Laura Lederer

Lederer

Laura Lederer

Founder and CEO of Global Centurion, Former Senior Advisor on Trafficking in Persons with the U.S. State Department, Founder

Laura J. Lederer received her B.A. magna cum laude in comparative religions from the University of Michigan. After 10 years in philanthropy as director of community concerns at a private foundation, she continued her education at the University of San Francisco Law School and DePaul College of Law and received her juris doctorate in June 1994. She was the recipient of the University of San Francisco Alumni Women’s Association scholarship in 1991. In 1992 she was Mansfield Fellow of Law at DePaul College of Law. In 1997, she received the Gustavus Meyers Center for Study of Human Rights Annual Award for Outstanding Work on Human Rights for her work on harmful speech issues. In 2008 she received a Distinguished Service Award from the U.S. State Department. In September, 2009, she received the University of Michigan’s College of Literature, Science, and the Arts Humanitarian Service Award for her work to stop human trafficking. The award is “the College’s greatest living alumni honor” and is given to recognize noble character and citizenship and to celebrate service to humanity.
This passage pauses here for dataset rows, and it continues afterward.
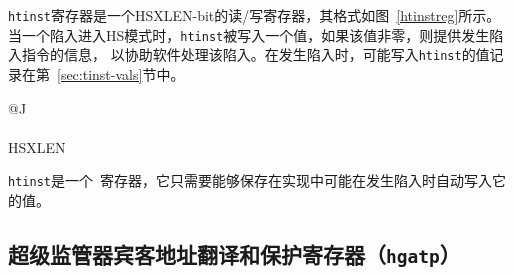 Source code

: {\tt htinst}寄存器是一个HSXLEN-bit的读/写寄存器，其格式如图~\ref{htinstreg}所示。
当一个陷入进入HS模式时，{\tt htinst}被写入一个值，如果该值非零，则提供发生陷入指令的信息，
以协助软件处理该陷入。在发生陷入时，可能写入{\tt htinst}的值记录在第~\ref{sec:tinst-vals}节中。

\begin{figure*}[h!]
{\footnotesize
\begin{center}
\begin{tabular}{@{}J}
 \\
\hline
{} \\
\hline
HSXLEN \\
\end{tabular}
\end{center}
}
\vspace{-0.1in}
\caption{超级监管器陷入指令寄存器（{\tt htinst}）。
 }
\label{htinstreg}
\end{figure*}

{\tt htinst}是一个\warl\ 寄存器，它只需要能够保存在实现中可能在发生陷入时自动写入它的值。

\subsection{超级监管器宾客地址翻译和保护寄存器（{\tt hgatp}）
  }
\label{sec:hgatp}

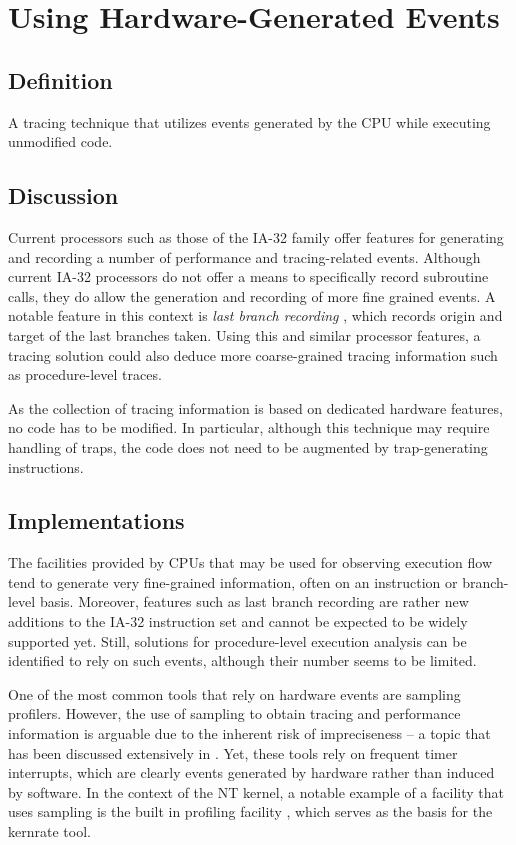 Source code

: 

\section{Using Hardware-Generated Events}
\subsection*{Definition} 
A tracing technique that utilizes events generated by the CPU while executing unmodified code.

\subsection*{Discussion}
Current processors such as those of the IA-32 family offer features for generating and
recording a number of performance and tracing-related events. Although current IA-32 processors do 
not offer a means to specifically record subroutine calls, they do allow the generation and recording
of more fine grained events. A notable feature in this context is \emph{last branch recording} 
\cite{intel07_3B}, which records origin and target of the last branches taken. Using this and 
similar processor features, a tracing solution could also deduce more coarse-grained 
tracing information such as procedure-level traces.

As the collection of tracing information is based on dedicated hardware features, 
no code has to be modified. In particular, although this technique may require handling of 
traps, the code does not need to be augmented by trap-generating instructions. 

\subsection*{Implementations}
The facilities provided by CPUs that may be used for observing execution flow
tend to generate very fine-grained information, often on an instruction or 
branch-level basis. Moreover, features such as last branch recording are rather new additions 
to the IA-32 instruction set and cannot be expected to be widely supported yet. 
Still, solutions for procedure-level execution analysis
can be identified to rely on such events, although their number seems to be limited.

One of the most common tools that rely on hardware events are sampling profilers. However, the 
use of sampling to obtain tracing and performance information is arguable due 
to the inherent risk of impreciseness -- a topic that has been discussed extensively in 
\cite{Tamches01}. Yet, these tools rely on frequent timer
interrupts, which are clearly events generated by hardware rather than induced by software. In
the context of the NT kernel, a notable example of a facility that uses sampling is
the built in profiling facility \cite{Nebbett00}, which serves as the basis for the kernrate tool.

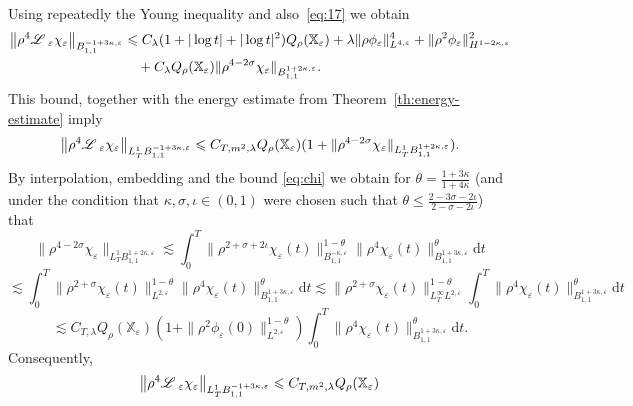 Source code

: \documentclass[a4paper,11pt]{article}
\newcommand{\mathd}{\mathrm{d}}
\numberwithin{equation}{section}
\newcommand{\LL}{\mathscr{L} \hspace{.2em}}
\begin{document}
Using repeatedly the Young inequality and also~\eqref{eq:17} we obtain
  \[ \begin{aligned}
     \left\| \rho^4 \LL_{\varepsilon} \chi_{\varepsilon} \right\|_{B_{1,
       1}^{- 1 + 3 \kappa, \varepsilon}} & \leqslant  C_{\lambda} (1+| \log t | +|\log t|^{2})Q_{\rho}
     (\mathbb{X}_{\varepsilon})+\lambda \| \rho \phi_{\varepsilon} \|_{L^{4, \varepsilon}}^4 +
     \| \rho^2 \phi_{\varepsilon} \|_{H^{1 - 2 \kappa, \varepsilon}}^2\\
     &  \quad + C_{\lambda }Q_{\rho} (\mathbb{X}_{\varepsilon}) \|
     \rho^{4 - 2 \sigma} \chi_{\varepsilon} \|_{B_{1, 1}^{1 + 2 \kappa,
     \varepsilon}}.
   \end{aligned} \]   
This bound, together with the energy estimate from Theorem~\ref{th:energy-estimate} imply
  \[ \left\| \rho^4 \LL_{\varepsilon} \chi_{\varepsilon} \right\|_{L_T^1 B_{1,
     1}^{- 1 + 3 \kappa, \varepsilon}} \leqslant C_{T,m^2,\lambda} Q_{\rho}
     (\mathbb{X}_{\varepsilon})  (1+ \| \rho^{4 - 2 \sigma} \chi_{\varepsilon}
     \|_{L^1_T B_{1, 1}^{1 + 2 \kappa, \varepsilon}}) . \]
  By interpolation, embedding and the bound {\eqref{eq:chi}} we obtain for
  $\theta = \frac{1 + 3 \kappa}{1 + 4 \kappa}$ (and under the condition that
  $\kappa, \sigma, \iota \in (0, 1)$ were chosen such that $\theta \leqslant
  \frac{2 - 3 \sigma - 2 \iota}{2 - \sigma - 2 \iota}$) that
  \[ \| \rho^{4 - 2 \sigma} \chi_{\varepsilon} \|_{L^1_T B_{1, 1}^{1 + 2
     \kappa, \varepsilon}} \lesssim \int_0^T \| \rho^{2 + \sigma + 2 \iota}
     \chi_{\varepsilon} (t) \|_{B^{- \kappa, \varepsilon}_{1, 1}}^{1 - \theta}
     \| \rho^4 \chi_{\varepsilon} (t) \|_{B^{1 + 3 \kappa, \varepsilon}_{1,
     1}}^{\theta} \mathd t \]
  \[ \lesssim \int_0^T \| \rho^{2 + \sigma} \chi_{\varepsilon} (t) \|_{L^{2,
     \varepsilon}}^{1 - \theta} \| \rho^4 \chi_{\varepsilon} (t) \|_{B^{1 + 3
     \kappa, \varepsilon}_{1, 1}}^{\theta} \mathd t \lesssim \| \rho^{2 +
     \sigma} \chi_{\varepsilon} (t) \|_{L^{\infty}_T L^{2, \varepsilon}}^{1 -
     \theta} \int_0^T \| \rho^4 \chi_{\varepsilon} (t) \|_{B^{1 + 3 \kappa,
     \varepsilon}_{1, 1}}^{\theta} \mathd t \]
  \[ \lesssim C_{T,\lambda} Q_{\rho} (\mathbb{X}_{\varepsilon}) (1 +\| \rho^2 \phi_{\varepsilon} (0)\|^{1 - \theta}_{L^{2, \varepsilon}}) \int_0^T \| \rho^4
     \chi_{\varepsilon} (t) \|_{B^{1 + 3 \kappa, \varepsilon}_{1, 1}}^{\theta}
     \mathd t .\]
  Consequently,
  \[ \left\| \rho^4 \LL_{\varepsilon} \chi_{\varepsilon} \right\|_{L_T^1 B_{1,
     1}^{- 1 + 3 \kappa, \varepsilon}} \leqslant C_{T,m^2,\lambda} Q_{\rho}
     (\mathbb{X}_{\varepsilon}) \]
\end{document}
On November 2, 2009, she also received the Protection Project Human Rights Award for her invaluable contribution to the global movement to stop human trafficking. On September, 29, 2011 she was awarded the honor of Outstanding Scholar from the National Research Consortium on Commercial Sexual Exploitation.
Lederer founded and directed The Protection Project at Harvard University’s John F. Kennedy School of Government in 1997. In 2000, she moved The Project to Johns Hopkins University School of Advanced International Studies (SAIS). She is adjunct professor of law at Georgetown Law Center, where she has taught for ten years, including the first full course on international trafficking in persons offered at a law school.
For six years from 2002 – 2008, she served as Senior Advisor on Trafficking in Persons to Under Secretary of State for Democracy and Global Affairs. She was Senior Director of Global Projects on Trafficking in Persons in the Office to Monitor and Combat Trafficking in Persons at the U.S. Department of State. From 2002 – 2009, she also held the Executive Directorship of the Senior Policy Operating Group on Trafficking in Persons, a policy group that staffed the President’s cabinet-level Interagency Task Force on Trafficking in Persons.
Lederer was an expert consultant for “The Day My God Died,” a feature-length documentary, that casts a spotlight on the devastating impact child sex trafficking has upon the lives of children trafficked from Nepal to India. She also served as an advisor for the New York Times article that served as the basis for “Trade”, a feature length drama based on real cases of international sex trafficking, and starring Kevin Kline. She has advised on training manuals for the U.S. Department of Defense, and assisted in TIP training of foreign national militaries for U.S. Department of Defense Southern Command. She has spoken at over 300 governmental, inter-governmental and nongovernmental events.
She is the editor of Take Back the Night, published in 1980 by William and Morrow (hardcover) and Bantam Books (paperback), and The Price We Pay: The Case Against Racist Speech, Hate Propaganda, and Pornography, published by Farrar, Straus and Giroux in 1995, and the author of numerous articles on trafficking and commercial sexual exploitation of women and children, including “Sold for Sex; the Link Between Street Gangs and Human Trafficking,” “Best Practices in Addressing Demand,” and “Is There Justice in Johns Schools?” Currently she is President of Global Centurion, a new NGO dedicated to fighting world slavery by focusing on demand.